Vietnam

from 3 July to 4 November 2018

The 2017 year was marked by several important donations for the Vietnamese collections of the Cernuschi Museum.

The first, a set of thirteen works from the fine arts schools of Cochin China (South Vietnam) and dating from the 1930 - 1940 years, was generously donated by Marcel Schneyder, son of Thérèse and René Schneyder, senior official in Indochine from 1924 to 1951. From 1935 to 1945, René Schneyder will be successively chief administrator of the province of Bạc Liêu, director of the offices of the government of Cochinchine, and chief administrator of the province of Gia Định.
Until now, the creations of the schools of applied arts of Cochin China were not represented in the collections of the museum. The Schneyder collection illustrates the work of the vegetable lacquer taught at the School of Thủ Dầu Một, the ceramic creations of the School of Biên Hòa and the drawing and engraving at the Gia Định School. . These three schools were founded respectively in 1901, 1903 and 1913 in order to encourage traditional Vietnamese handicrafts, while framing it to avoid the pitfall of a repetitive production that would obey only the demand of a growing European clientele, more eager for exoticism than aesthetics.

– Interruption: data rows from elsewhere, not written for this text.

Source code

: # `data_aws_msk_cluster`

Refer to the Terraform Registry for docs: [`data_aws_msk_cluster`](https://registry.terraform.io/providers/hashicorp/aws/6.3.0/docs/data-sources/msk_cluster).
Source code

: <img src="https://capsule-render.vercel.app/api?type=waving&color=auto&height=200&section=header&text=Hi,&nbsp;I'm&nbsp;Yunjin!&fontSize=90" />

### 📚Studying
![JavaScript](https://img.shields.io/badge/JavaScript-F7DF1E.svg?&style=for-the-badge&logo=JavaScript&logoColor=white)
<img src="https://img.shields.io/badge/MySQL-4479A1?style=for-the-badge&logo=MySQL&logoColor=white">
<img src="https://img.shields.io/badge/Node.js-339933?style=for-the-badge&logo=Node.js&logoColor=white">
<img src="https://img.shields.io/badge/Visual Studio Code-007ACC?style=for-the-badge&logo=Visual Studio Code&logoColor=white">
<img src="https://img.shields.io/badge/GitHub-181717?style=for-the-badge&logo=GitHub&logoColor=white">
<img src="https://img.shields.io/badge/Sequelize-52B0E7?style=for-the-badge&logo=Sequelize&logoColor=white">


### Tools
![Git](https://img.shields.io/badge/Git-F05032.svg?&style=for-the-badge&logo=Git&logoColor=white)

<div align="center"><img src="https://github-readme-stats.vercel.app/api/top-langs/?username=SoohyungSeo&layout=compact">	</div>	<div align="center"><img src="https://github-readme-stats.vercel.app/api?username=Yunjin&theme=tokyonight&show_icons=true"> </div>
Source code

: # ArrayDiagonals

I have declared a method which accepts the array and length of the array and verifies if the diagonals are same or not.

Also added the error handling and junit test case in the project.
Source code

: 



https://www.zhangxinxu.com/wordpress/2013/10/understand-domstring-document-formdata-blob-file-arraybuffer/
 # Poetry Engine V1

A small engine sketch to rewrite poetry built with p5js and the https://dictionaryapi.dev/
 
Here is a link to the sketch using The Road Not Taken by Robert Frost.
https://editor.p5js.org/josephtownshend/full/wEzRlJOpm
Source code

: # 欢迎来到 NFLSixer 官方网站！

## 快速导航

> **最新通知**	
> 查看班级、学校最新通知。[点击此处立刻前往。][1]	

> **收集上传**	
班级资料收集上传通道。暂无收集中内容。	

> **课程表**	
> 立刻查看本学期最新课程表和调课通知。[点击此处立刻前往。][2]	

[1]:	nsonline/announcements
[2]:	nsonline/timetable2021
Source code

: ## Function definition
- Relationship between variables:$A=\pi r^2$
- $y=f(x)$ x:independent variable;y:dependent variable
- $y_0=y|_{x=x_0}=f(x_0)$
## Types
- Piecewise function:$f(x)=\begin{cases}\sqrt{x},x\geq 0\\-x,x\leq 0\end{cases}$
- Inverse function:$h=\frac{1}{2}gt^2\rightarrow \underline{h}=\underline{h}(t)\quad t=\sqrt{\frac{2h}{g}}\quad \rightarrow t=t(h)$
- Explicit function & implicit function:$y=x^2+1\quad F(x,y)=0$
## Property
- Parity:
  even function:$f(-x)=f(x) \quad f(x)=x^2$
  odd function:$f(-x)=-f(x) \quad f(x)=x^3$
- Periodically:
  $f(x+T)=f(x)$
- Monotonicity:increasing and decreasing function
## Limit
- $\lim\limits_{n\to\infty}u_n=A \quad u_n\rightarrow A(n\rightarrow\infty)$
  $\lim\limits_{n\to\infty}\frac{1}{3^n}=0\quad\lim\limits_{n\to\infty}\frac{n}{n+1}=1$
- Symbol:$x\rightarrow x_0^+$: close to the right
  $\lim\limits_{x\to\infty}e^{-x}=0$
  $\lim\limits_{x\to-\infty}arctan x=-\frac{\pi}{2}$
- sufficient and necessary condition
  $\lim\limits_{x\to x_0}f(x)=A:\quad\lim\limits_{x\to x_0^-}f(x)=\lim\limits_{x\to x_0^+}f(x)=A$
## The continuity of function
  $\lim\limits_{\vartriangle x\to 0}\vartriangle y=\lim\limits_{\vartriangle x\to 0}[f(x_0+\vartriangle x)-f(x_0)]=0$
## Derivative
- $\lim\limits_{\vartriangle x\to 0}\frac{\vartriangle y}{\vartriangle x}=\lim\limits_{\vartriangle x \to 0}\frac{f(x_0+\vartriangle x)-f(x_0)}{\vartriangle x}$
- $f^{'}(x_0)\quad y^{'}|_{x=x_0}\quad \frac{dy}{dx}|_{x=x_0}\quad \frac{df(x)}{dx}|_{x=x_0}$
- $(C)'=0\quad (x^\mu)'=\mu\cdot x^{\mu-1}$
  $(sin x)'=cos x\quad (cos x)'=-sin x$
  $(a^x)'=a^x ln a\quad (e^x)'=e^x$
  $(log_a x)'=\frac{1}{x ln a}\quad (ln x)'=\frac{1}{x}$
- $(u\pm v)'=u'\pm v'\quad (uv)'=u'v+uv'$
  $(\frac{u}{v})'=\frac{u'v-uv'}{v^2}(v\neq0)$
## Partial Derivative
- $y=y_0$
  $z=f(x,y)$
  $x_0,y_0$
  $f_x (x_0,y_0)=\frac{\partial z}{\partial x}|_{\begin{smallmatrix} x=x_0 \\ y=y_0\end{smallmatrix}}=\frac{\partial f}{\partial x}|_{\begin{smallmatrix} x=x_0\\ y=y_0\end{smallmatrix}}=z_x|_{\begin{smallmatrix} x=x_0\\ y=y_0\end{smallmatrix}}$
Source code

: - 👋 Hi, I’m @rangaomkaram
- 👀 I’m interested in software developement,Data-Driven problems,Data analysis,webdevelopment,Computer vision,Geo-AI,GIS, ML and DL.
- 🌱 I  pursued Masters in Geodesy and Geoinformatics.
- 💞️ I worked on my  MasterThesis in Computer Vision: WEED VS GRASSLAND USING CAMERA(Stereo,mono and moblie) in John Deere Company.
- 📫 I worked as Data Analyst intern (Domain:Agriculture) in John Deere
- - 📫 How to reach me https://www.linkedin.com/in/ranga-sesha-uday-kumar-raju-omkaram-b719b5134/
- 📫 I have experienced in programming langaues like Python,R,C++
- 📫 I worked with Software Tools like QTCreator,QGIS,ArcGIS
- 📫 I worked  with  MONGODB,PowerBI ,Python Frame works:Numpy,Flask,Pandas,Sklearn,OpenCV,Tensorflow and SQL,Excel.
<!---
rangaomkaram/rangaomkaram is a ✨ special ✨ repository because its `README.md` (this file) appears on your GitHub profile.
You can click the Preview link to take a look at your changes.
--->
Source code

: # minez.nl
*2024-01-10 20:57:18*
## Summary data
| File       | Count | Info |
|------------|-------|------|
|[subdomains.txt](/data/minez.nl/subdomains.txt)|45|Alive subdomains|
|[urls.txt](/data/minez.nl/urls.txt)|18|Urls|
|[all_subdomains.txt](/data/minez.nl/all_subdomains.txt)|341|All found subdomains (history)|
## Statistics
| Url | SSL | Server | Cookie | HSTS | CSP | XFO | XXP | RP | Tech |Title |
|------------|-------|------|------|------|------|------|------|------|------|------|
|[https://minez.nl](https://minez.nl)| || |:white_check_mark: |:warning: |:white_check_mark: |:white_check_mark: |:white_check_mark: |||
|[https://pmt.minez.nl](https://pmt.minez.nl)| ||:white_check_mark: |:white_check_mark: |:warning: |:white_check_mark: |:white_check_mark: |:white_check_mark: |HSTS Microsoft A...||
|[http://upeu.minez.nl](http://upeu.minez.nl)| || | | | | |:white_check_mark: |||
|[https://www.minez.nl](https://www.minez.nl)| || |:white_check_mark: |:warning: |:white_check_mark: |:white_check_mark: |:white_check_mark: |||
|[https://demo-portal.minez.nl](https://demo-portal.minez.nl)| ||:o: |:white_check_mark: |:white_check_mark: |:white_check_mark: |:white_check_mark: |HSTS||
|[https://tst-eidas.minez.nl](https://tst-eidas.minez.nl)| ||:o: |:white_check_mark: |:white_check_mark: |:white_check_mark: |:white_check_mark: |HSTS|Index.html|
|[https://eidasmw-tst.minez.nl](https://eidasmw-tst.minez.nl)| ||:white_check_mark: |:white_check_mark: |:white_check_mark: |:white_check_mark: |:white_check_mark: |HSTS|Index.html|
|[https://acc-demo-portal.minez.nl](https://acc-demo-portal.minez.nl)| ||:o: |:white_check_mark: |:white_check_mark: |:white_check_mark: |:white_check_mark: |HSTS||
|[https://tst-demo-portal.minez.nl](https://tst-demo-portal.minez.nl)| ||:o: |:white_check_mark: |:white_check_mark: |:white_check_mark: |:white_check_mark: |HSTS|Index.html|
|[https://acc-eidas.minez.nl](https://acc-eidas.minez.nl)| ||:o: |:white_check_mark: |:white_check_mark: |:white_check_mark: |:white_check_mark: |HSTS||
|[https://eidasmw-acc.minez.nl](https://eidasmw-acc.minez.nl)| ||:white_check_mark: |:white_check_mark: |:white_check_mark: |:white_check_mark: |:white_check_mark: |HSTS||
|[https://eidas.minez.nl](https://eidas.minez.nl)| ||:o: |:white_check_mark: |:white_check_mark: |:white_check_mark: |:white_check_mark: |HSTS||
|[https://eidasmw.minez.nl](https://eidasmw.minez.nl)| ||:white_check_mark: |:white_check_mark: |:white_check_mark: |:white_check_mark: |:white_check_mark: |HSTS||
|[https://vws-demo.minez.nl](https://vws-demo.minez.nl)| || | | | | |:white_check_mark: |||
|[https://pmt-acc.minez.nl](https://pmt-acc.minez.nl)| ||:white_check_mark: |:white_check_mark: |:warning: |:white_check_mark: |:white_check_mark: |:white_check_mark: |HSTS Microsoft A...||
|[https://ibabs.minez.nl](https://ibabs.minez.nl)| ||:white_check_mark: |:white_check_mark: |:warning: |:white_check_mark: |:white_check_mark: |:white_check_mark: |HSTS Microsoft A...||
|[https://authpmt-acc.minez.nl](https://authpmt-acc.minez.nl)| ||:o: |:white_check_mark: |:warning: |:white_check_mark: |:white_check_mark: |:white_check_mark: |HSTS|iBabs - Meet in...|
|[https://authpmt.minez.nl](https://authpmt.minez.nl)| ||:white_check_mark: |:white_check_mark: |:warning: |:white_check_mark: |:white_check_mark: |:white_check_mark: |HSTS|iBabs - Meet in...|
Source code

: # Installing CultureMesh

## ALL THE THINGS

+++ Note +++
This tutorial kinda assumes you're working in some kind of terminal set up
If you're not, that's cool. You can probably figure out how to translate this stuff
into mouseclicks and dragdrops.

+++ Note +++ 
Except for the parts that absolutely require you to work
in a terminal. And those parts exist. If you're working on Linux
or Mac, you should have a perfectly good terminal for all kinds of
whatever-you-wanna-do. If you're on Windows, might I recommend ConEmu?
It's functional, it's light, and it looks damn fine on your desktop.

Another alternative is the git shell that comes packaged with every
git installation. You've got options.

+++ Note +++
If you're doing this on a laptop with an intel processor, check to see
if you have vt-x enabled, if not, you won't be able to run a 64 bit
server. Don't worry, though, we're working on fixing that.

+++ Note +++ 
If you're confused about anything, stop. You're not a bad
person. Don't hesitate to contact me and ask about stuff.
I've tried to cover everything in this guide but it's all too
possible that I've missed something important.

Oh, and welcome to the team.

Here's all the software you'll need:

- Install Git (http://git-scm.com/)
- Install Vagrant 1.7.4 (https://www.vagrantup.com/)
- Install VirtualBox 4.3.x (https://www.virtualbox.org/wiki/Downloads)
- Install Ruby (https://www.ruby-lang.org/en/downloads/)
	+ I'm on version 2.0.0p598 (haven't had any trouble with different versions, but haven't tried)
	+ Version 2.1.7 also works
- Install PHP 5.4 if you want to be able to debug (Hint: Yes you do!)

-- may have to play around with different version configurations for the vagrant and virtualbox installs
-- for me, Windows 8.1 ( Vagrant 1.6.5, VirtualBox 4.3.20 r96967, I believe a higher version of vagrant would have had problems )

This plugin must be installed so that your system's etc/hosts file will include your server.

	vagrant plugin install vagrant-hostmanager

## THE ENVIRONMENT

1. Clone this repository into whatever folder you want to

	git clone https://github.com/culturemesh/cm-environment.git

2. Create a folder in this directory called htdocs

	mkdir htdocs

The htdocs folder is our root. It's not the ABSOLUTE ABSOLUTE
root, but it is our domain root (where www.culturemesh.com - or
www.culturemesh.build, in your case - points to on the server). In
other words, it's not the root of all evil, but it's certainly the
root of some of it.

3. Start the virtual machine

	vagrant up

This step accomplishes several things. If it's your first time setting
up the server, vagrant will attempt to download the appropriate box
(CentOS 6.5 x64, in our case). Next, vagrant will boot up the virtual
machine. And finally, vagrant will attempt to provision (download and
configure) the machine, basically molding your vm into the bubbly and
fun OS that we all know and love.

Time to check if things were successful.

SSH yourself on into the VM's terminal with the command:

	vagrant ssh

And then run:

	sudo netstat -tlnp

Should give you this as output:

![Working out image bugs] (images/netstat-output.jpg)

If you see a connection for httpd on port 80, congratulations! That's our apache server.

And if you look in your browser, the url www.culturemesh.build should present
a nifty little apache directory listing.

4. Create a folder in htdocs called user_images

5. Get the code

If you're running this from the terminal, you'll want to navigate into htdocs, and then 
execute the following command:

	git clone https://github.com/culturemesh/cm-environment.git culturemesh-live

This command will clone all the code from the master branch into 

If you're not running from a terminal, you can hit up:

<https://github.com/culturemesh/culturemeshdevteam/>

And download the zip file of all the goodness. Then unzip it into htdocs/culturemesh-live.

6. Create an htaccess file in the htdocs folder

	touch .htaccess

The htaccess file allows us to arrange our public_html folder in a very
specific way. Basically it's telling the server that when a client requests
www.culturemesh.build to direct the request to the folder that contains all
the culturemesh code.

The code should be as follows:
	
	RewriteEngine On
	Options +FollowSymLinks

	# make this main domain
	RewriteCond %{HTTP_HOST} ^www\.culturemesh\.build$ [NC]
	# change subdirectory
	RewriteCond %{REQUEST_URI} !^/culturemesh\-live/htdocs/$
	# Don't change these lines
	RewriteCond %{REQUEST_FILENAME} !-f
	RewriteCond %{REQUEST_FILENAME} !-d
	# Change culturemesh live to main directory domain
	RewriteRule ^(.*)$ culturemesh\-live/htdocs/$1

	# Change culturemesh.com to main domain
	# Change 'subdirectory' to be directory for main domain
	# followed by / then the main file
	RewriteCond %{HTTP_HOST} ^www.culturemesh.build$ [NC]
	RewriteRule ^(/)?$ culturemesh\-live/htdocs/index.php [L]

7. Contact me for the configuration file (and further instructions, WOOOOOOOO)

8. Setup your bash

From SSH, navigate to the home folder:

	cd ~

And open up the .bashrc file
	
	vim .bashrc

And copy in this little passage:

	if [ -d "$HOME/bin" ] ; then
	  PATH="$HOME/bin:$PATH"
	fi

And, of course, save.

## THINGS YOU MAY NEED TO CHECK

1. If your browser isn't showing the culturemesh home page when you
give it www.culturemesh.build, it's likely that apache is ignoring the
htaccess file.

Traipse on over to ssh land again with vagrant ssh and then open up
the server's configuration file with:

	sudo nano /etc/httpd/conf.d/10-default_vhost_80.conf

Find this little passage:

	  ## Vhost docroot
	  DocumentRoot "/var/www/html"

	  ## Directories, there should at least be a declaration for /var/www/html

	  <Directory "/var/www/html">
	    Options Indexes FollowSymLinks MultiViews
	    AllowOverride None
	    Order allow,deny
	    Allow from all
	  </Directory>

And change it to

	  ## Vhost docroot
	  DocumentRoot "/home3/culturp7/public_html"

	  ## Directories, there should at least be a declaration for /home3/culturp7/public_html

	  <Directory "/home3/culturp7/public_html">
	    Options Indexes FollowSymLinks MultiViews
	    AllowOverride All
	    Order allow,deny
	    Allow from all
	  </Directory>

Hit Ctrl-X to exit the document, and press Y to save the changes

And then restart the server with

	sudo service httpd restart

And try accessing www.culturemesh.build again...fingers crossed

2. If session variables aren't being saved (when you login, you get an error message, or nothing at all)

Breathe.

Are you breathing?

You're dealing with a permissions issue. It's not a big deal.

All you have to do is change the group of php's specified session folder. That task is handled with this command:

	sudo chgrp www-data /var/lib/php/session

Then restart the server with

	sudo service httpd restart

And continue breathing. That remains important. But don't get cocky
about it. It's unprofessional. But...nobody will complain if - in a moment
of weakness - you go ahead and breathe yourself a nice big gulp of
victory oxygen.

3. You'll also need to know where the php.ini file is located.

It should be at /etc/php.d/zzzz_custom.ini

Another very important gift, that of the Bathing from Mai Thứ, was made at the Cernuschi Museum by Mai Lan Phuong, daughter of the artist. Mai Thứ graduated from the first class of the Indochina School of Fine Arts. Returning to his artistic career offers us the opportunity to continue the history of the network of art schools of the Indochinese period and to evoke another career choice: that of Vietnamese artists who came to settle in France. Mai Thứ has had some notoriety in the 1960 and 1970 years, but until now, no public institution has kept any work of its own. Today, the Cernuschi Museum is pleased to present the Baignade, fruit of the artistic meeting between France and Vietnam.

A last set of works from a completely different register has come to enrich the Vietnamese archaeological collections: four jars, three of which presented during the hanging, are impressive pieces by their size, the quality and rarity of their decor.